* **Instructions to follow**:
Using the listing below, work out how many lines contain the word "clearance", and respond with that number alone.

* **Entries shown**:
▬▬▬▬▬▬▬▬▬▬
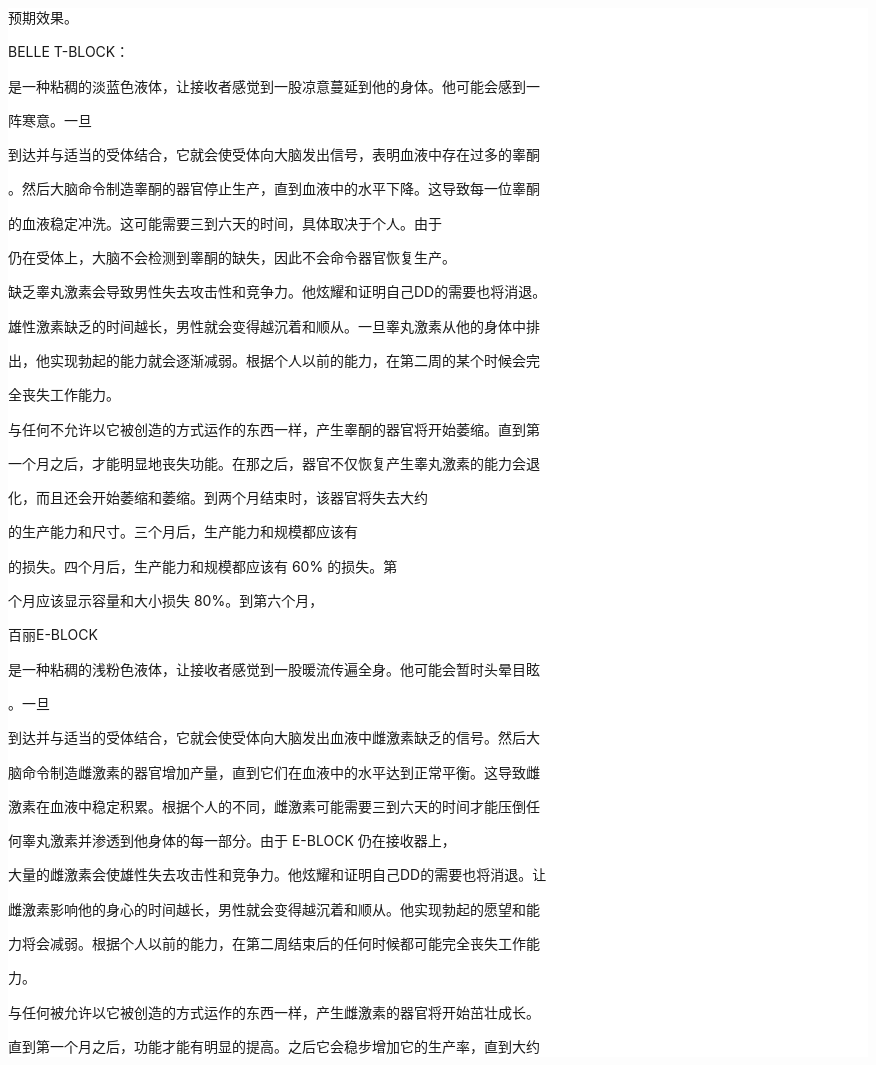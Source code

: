 预期效果。

BELLE T-BLOCK：

是一种粘稠的淡蓝色液体，让接收者感觉到一股凉意蔓延到他的身体。他可能会感到一

阵寒意。一旦

到达并与适当的受体结合，它就会使受体向大脑发出信号，表明血液中存在过多的睾酮

。然后大脑命令制造睾酮的器官停止生产，直到血液中的水平下降。这导致每一位睾酮

的血液稳定冲洗。这可能需要三到六天的时间，具体取决于个人。由于

仍在受体上，大脑不会检测到睾酮的缺失，因此不会命令器官恢复生产。

缺乏睾丸激素会导致男性失去攻击性和竞争力。他炫耀和证明自己DD的需要也将消退。

雄性激素缺乏的时间越长，男性就会变得越沉着和顺从。一旦睾丸激素从他的身体中排

出，他实现勃起的能力就会逐渐减弱。根据个人以前的能力，在第二周的某个时候会完

全丧失工作能力。



与任何不允许以它被创造的方式运作的东西一样，产生睾酮的器官将开始萎缩。直到第

一个月之后，才能明显地丧失功能。在那之后，器官不仅恢复产生睾丸激素的能力会退

化，而且还会开始萎缩和萎缩。到两个月结束时，该器官将失去大约

的生产能力和尺寸。三个月后，生产能力和规模都应该有

的损失。四个月后，生产能力和规模都应该有       60%       的损失。第

个月应该显示容量和大小损失 80%。到第六个月，

百丽E-BLOCK

是一种粘稠的浅粉色液体，让接收者感觉到一股暖流传遍全身。他可能会暂时头晕目眩

。一旦

到达并与适当的受体结合，它就会使受体向大脑发出血液中雌激素缺乏的信号。然后大

脑命令制造雌激素的器官增加产量，直到它们在血液中的水平达到正常平衡。这导致雌

激素在血液中稳定积累。根据个人的不同，雌激素可能需要三到六天的时间才能压倒任

何睾丸激素并渗透到他身体的每一部分。由于 E-BLOCK 仍在接收器上，



大量的雌激素会使雄性失去攻击性和竞争力。他炫耀和证明自己DD的需要也将消退。让

雌激素影响他的身心的时间越长，男性就会变得越沉着和顺从。他实现勃起的愿望和能

力将会减弱。根据个人以前的能力，在第二周结束后的任何时候都可能完全丧失工作能

力。



与任何被允许以它被创造的方式运作的东西一样，产生雌激素的器官将开始茁壮成长。

直到第一个月之后，功能才能有明显的提高。之后它会稳步增加它的生产率，直到大约
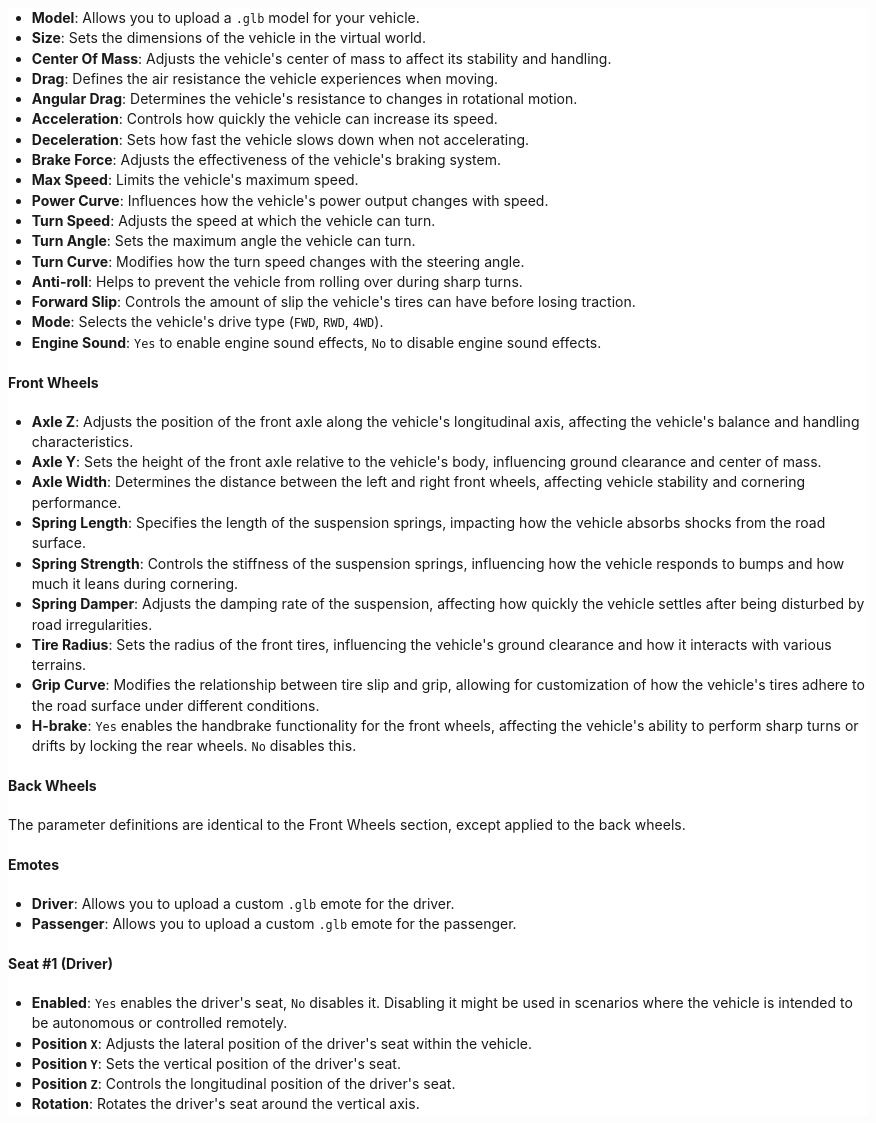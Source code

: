 - **Model**: Allows you to upload a `.glb` model for your vehicle.
- **Size**: Sets the dimensions of the vehicle in the virtual world.
- **Center Of Mass**: Adjusts the vehicle's center of mass to affect its stability and handling.
- **Drag**: Defines the air resistance the vehicle experiences when moving.
- **Angular Drag**: Determines the vehicle's resistance to changes in rotational motion.
- **Acceleration**: Controls how quickly the vehicle can increase its speed.
- **Deceleration**: Sets how fast the vehicle slows down when not accelerating.
- **Brake Force**: Adjusts the effectiveness of the vehicle's braking system.
- **Max Speed**: Limits the vehicle's maximum speed.
- **Power Curve**: Influences how the vehicle's power output changes with speed.
- **Turn Speed**: Adjusts the speed at which the vehicle can turn.
- **Turn Angle**: Sets the maximum angle the vehicle can turn.
- **Turn Curve**: Modifies how the turn speed changes with the steering angle.
- **Anti-roll**: Helps to prevent the vehicle from rolling over during sharp turns.
- **Forward Slip**: Controls the amount of slip the vehicle's tires can have before losing traction.
- **Mode**: Selects the vehicle's drive type (`FWD`, `RWD`, `4WD`).
- **Engine Sound**: `Yes` to enable engine sound effects, `No` to disable engine sound effects.

#### Front Wheels

- **Axle Z**: Adjusts the position of the front axle along the vehicle's longitudinal axis, affecting the vehicle's balance and handling characteristics.
- **Axle Y**: Sets the height of the front axle relative to the vehicle's body, influencing ground clearance and center of mass.
- **Axle Width**: Determines the distance between the left and right front wheels, affecting vehicle stability and cornering performance.
- **Spring Length**: Specifies the length of the suspension springs, impacting how the vehicle absorbs shocks from the road surface.
- **Spring Strength**: Controls the stiffness of the suspension springs, influencing how the vehicle responds to bumps and how much it leans during cornering.
- **Spring Damper**: Adjusts the damping rate of the suspension, affecting how quickly the vehicle settles after being disturbed by road irregularities.
- **Tire Radius**: Sets the radius of the front tires, influencing the vehicle's ground clearance and how it interacts with various terrains.
- **Grip Curve**: Modifies the relationship between tire slip and grip, allowing for customization of how the vehicle's tires adhere to the road surface under different conditions.
- **H-brake**: `Yes` enables the handbrake functionality for the front wheels, affecting the vehicle's ability to perform sharp turns or drifts by locking the rear wheels. `No` disables this.

#### Back Wheels

The parameter definitions are identical to the Front Wheels section, except applied to the back wheels.

#### Emotes

- **Driver**: Allows you to upload a custom `.glb` emote for the driver.
- **Passenger**: Allows you to upload a custom `.glb` emote for the passenger.

#### Seat #1 (Driver)

- **Enabled**: `Yes` enables the driver's seat, `No` disables it. Disabling it might be used in scenarios where the vehicle is intended to be autonomous or controlled remotely.
- **Position `X`**: Adjusts the lateral position of the driver's seat within the vehicle.
- **Position `Y`**: Sets the vertical position of the driver's seat.
- **Position `Z`**: Controls the longitudinal position of the driver's seat.
- **Rotation**: Rotates the driver's seat around the vertical axis.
▬▬▬▬▬▬▬▬▬▬
* **Your solution**:
2